§ **What you should do**
Extract all lines from the data beneath that include the word "libraries".

:::::

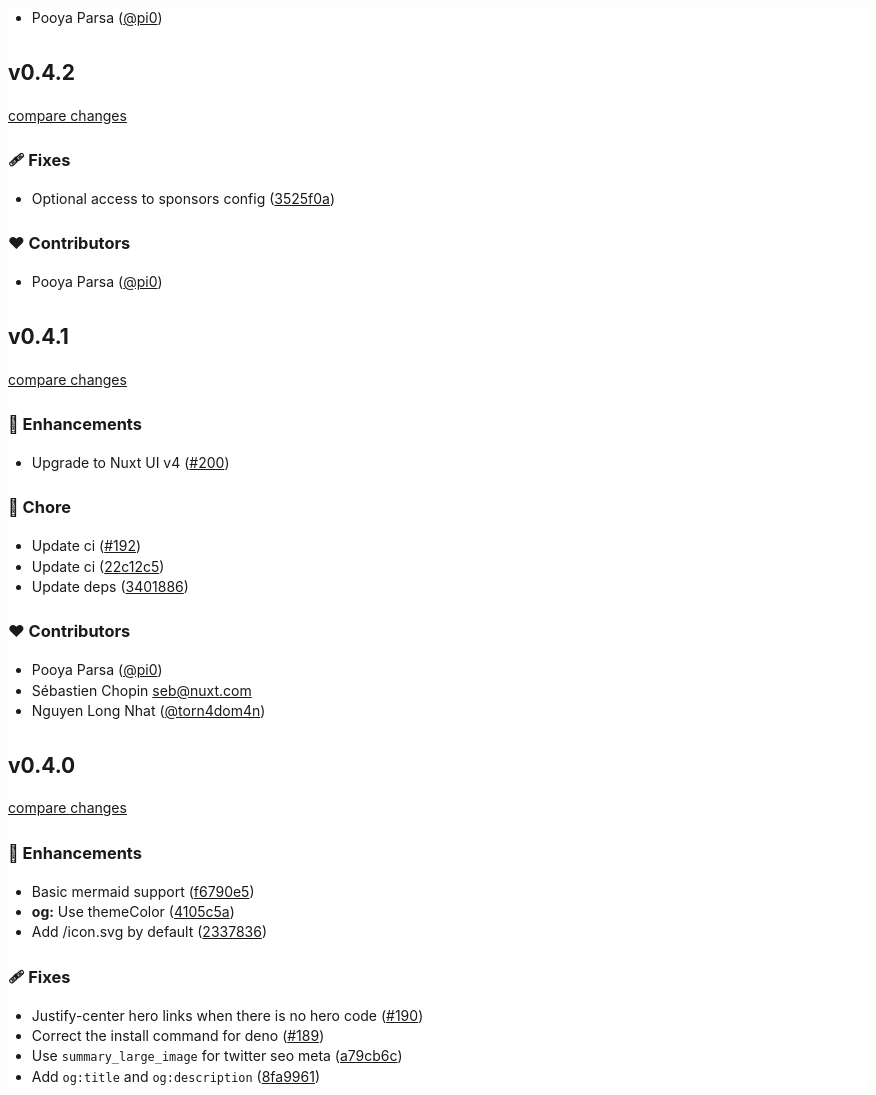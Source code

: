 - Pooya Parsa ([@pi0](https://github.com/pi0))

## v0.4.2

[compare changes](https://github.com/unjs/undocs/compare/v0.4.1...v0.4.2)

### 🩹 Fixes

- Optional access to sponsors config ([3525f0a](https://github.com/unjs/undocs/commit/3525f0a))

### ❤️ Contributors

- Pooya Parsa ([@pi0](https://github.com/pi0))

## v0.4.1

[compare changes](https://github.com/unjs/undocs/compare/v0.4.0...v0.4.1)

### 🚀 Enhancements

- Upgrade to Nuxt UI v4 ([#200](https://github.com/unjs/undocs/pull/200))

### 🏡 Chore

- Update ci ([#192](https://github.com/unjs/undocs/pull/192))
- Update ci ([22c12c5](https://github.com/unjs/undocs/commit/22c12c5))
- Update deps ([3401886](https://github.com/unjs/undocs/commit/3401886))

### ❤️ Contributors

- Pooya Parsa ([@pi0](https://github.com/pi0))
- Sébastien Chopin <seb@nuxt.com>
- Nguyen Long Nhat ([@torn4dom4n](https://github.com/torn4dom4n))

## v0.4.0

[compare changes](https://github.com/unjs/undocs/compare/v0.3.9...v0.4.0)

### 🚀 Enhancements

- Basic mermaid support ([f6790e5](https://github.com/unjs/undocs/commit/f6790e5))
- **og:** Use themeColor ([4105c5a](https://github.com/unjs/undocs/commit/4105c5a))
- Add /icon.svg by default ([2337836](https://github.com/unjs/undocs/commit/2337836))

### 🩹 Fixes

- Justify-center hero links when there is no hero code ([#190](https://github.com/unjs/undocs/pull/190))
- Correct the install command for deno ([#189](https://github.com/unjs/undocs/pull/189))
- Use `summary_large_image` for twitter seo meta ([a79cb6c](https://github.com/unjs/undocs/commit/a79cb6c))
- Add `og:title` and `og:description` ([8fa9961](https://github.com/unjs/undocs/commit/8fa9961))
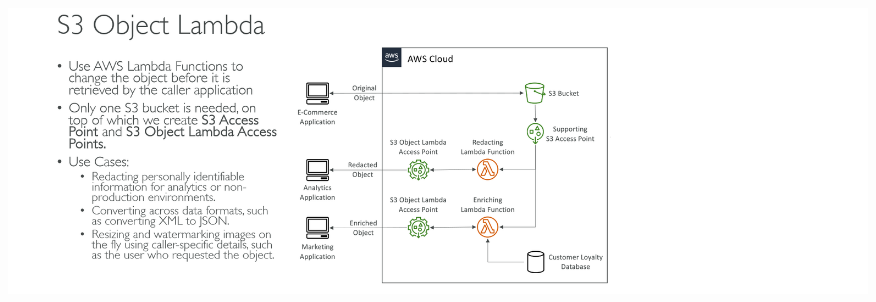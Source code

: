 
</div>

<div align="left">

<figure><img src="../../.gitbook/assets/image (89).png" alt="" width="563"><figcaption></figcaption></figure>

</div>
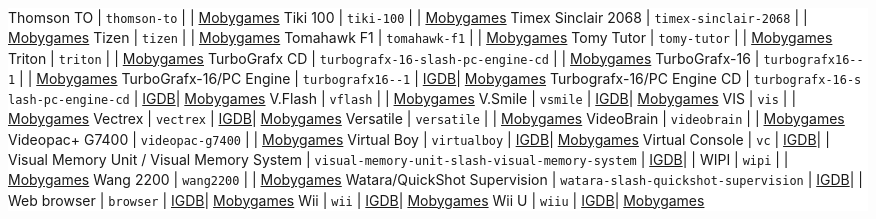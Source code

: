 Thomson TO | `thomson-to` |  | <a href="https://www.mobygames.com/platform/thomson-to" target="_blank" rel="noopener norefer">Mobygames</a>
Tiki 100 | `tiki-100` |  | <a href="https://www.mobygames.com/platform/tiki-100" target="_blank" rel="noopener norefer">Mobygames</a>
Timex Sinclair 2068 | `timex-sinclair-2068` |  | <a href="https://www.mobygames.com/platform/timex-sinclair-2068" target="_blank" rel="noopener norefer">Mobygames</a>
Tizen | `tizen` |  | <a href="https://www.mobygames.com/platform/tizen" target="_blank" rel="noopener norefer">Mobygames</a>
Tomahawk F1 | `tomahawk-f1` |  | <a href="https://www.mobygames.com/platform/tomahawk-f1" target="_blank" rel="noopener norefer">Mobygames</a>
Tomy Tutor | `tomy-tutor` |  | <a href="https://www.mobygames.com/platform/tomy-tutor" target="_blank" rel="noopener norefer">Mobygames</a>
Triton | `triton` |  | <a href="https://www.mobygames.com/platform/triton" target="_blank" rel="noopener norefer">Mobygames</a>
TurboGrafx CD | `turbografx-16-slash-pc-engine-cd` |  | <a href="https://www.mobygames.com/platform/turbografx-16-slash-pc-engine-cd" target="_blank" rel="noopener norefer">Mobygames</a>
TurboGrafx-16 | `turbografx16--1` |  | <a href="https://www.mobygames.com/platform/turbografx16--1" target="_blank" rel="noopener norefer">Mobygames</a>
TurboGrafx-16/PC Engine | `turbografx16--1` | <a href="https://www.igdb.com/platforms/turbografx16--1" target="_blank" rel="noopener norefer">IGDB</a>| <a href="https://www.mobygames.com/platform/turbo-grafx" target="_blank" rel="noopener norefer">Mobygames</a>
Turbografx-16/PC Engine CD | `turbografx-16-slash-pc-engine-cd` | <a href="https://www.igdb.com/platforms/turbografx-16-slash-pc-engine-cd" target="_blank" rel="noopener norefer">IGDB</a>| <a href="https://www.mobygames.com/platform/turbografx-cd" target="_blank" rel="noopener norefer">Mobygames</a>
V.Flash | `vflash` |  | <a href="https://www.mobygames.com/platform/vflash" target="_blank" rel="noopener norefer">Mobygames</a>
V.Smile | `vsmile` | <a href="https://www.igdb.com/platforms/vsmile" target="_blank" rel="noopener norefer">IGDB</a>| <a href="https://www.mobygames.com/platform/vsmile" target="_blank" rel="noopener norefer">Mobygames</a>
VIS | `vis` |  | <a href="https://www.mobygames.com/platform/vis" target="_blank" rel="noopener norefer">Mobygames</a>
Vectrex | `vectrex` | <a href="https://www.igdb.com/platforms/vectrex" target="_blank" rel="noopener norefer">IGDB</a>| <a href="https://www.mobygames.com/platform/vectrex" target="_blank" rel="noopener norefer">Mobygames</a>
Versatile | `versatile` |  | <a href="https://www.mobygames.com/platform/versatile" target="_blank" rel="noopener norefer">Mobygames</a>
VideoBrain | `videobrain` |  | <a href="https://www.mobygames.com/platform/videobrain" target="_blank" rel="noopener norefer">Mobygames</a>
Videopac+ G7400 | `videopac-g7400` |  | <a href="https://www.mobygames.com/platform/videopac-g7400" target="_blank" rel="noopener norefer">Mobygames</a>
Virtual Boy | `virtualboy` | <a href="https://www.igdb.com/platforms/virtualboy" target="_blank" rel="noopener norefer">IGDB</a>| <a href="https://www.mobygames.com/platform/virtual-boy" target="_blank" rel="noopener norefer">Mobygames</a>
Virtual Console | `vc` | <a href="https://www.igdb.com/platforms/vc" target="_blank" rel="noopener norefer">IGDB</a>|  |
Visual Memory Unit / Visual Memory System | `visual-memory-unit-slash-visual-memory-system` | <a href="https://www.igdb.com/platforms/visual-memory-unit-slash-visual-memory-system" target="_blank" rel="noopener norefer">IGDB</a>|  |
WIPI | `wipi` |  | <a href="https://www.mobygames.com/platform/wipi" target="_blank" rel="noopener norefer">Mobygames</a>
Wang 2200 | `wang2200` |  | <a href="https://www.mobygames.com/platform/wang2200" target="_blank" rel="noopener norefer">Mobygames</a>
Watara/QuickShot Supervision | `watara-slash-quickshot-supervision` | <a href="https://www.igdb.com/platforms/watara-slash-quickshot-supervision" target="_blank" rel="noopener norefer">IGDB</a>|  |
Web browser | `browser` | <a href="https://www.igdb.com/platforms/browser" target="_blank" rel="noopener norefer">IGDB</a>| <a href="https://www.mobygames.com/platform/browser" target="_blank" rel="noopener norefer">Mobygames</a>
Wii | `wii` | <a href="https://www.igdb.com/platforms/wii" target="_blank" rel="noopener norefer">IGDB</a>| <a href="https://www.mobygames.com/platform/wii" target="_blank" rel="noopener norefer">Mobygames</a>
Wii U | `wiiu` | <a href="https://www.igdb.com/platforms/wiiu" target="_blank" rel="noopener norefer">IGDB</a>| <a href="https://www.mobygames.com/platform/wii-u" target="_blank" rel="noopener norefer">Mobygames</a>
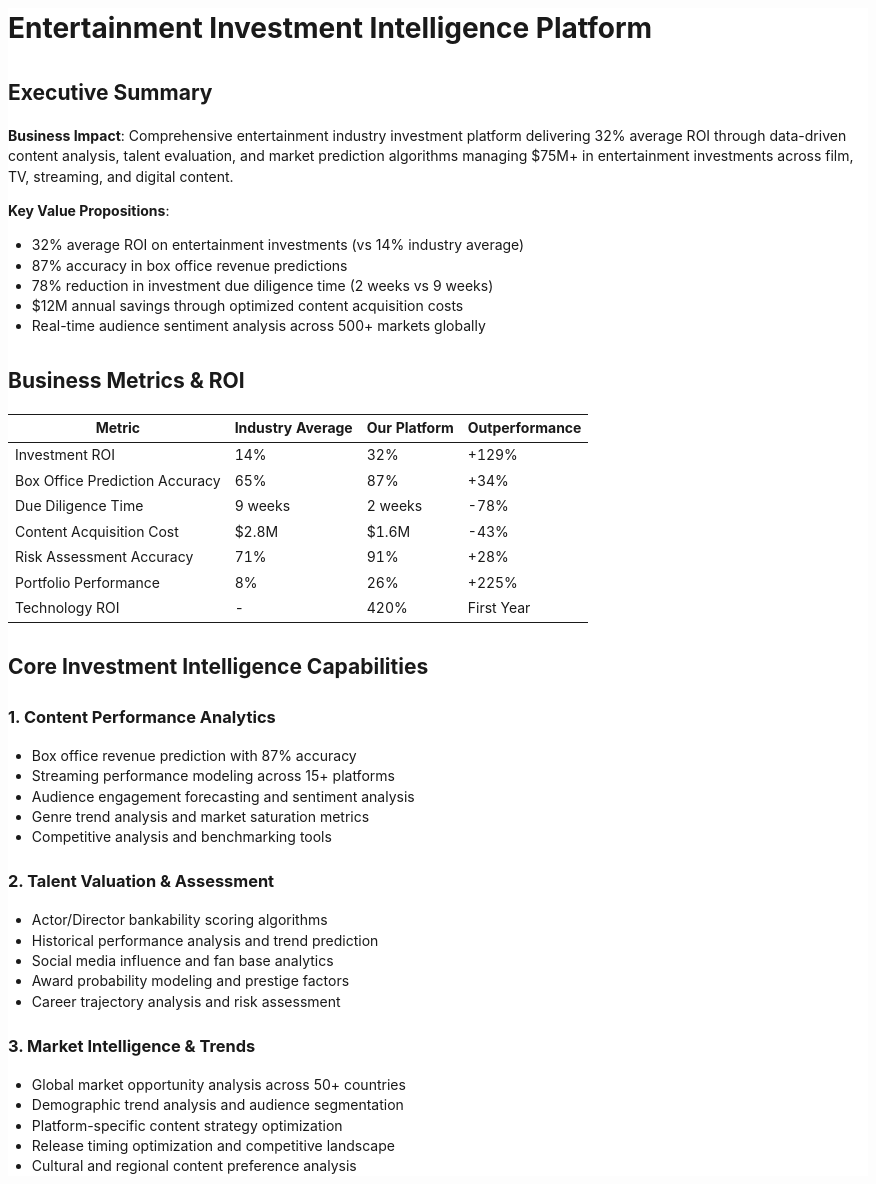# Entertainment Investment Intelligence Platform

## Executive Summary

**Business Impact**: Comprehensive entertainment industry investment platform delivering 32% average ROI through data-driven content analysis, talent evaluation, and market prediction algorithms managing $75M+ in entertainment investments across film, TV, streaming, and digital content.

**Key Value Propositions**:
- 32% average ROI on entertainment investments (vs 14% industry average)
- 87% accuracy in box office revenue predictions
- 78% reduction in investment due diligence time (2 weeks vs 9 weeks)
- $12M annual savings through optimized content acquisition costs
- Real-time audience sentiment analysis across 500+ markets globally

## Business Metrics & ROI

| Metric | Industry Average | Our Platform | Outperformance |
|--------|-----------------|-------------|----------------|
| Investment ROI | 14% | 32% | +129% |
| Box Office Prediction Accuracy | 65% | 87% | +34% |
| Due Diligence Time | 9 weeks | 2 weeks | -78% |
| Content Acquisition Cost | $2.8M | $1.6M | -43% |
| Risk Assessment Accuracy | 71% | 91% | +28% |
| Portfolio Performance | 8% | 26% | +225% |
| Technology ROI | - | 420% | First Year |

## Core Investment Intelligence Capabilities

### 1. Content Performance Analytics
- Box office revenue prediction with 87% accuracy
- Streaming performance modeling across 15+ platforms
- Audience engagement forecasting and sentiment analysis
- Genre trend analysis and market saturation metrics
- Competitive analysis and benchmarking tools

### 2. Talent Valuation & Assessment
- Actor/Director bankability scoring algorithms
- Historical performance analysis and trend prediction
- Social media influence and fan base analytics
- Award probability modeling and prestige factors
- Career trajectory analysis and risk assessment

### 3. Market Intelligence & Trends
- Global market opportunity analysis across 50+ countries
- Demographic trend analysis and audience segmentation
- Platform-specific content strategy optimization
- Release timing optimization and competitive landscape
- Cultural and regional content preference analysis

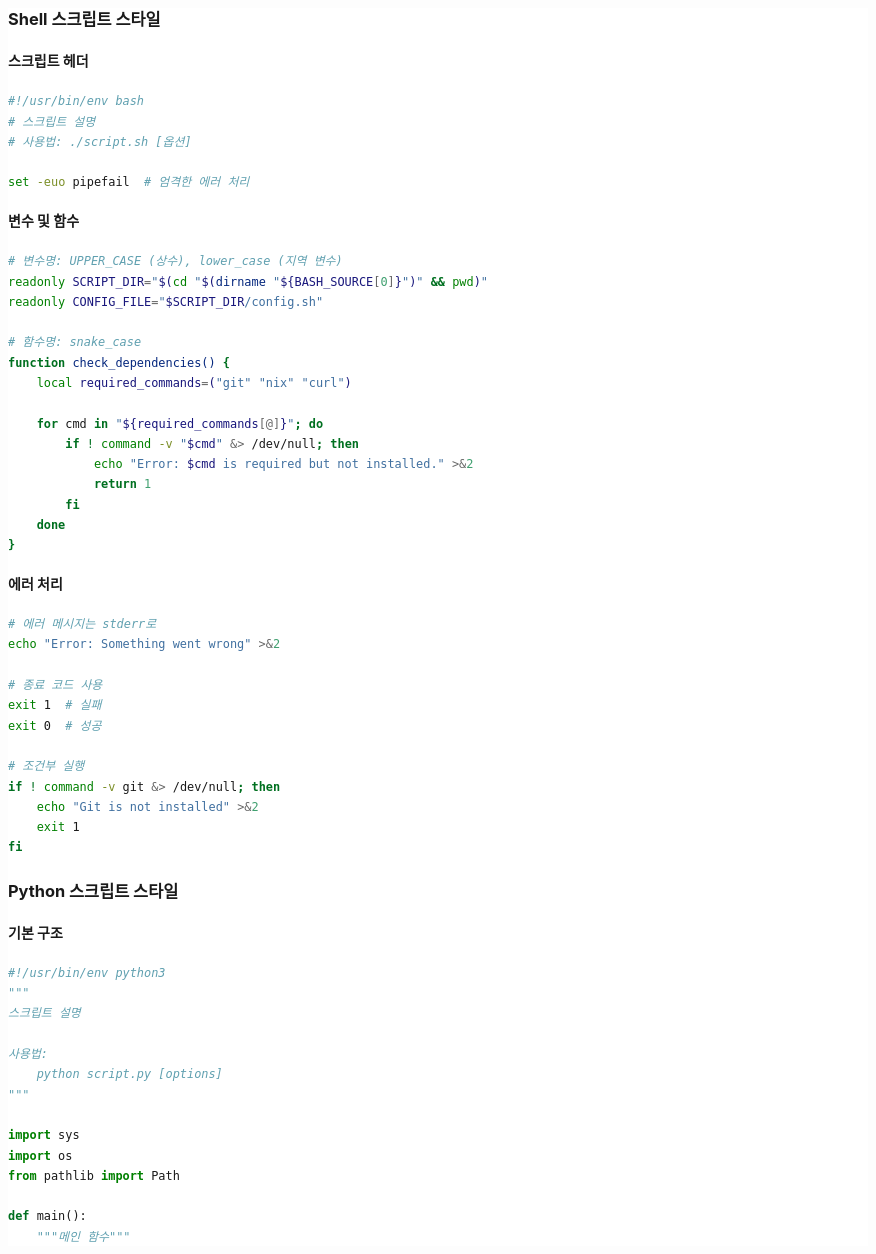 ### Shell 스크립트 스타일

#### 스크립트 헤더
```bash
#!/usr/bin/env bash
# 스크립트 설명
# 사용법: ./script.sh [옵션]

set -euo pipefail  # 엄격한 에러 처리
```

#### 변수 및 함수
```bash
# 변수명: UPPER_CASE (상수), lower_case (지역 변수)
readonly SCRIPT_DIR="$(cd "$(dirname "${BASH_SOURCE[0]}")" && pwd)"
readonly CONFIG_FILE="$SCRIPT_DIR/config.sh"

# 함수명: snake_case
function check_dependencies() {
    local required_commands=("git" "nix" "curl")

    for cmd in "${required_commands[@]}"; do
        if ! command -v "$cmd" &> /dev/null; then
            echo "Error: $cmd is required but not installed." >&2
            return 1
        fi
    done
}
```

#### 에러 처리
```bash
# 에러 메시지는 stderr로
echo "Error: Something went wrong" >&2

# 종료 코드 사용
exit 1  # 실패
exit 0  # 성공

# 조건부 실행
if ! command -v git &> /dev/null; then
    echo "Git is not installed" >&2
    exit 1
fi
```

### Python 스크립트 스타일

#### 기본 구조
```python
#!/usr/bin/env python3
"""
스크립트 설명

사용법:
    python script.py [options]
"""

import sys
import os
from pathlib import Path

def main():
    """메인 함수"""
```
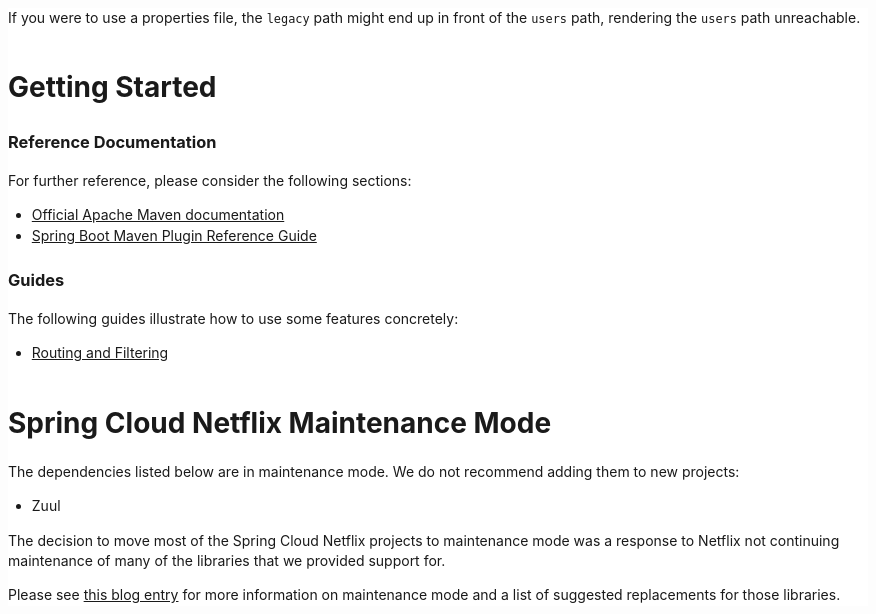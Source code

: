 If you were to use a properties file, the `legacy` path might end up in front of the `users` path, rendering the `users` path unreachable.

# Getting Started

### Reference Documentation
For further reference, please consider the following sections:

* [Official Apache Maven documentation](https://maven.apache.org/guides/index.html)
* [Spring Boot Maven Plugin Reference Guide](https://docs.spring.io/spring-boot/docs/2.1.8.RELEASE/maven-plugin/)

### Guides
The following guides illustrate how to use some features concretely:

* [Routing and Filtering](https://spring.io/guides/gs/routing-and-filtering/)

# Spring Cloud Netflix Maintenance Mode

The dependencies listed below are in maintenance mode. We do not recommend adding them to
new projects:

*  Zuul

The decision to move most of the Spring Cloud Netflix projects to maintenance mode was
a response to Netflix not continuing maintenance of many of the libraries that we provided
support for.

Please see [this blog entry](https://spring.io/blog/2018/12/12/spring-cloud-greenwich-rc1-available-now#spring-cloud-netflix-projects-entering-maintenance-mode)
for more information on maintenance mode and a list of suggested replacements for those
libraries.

:::::

§ **Task result**
a response to Netflix not continuing maintenance of many of the libraries that we provided
libraries.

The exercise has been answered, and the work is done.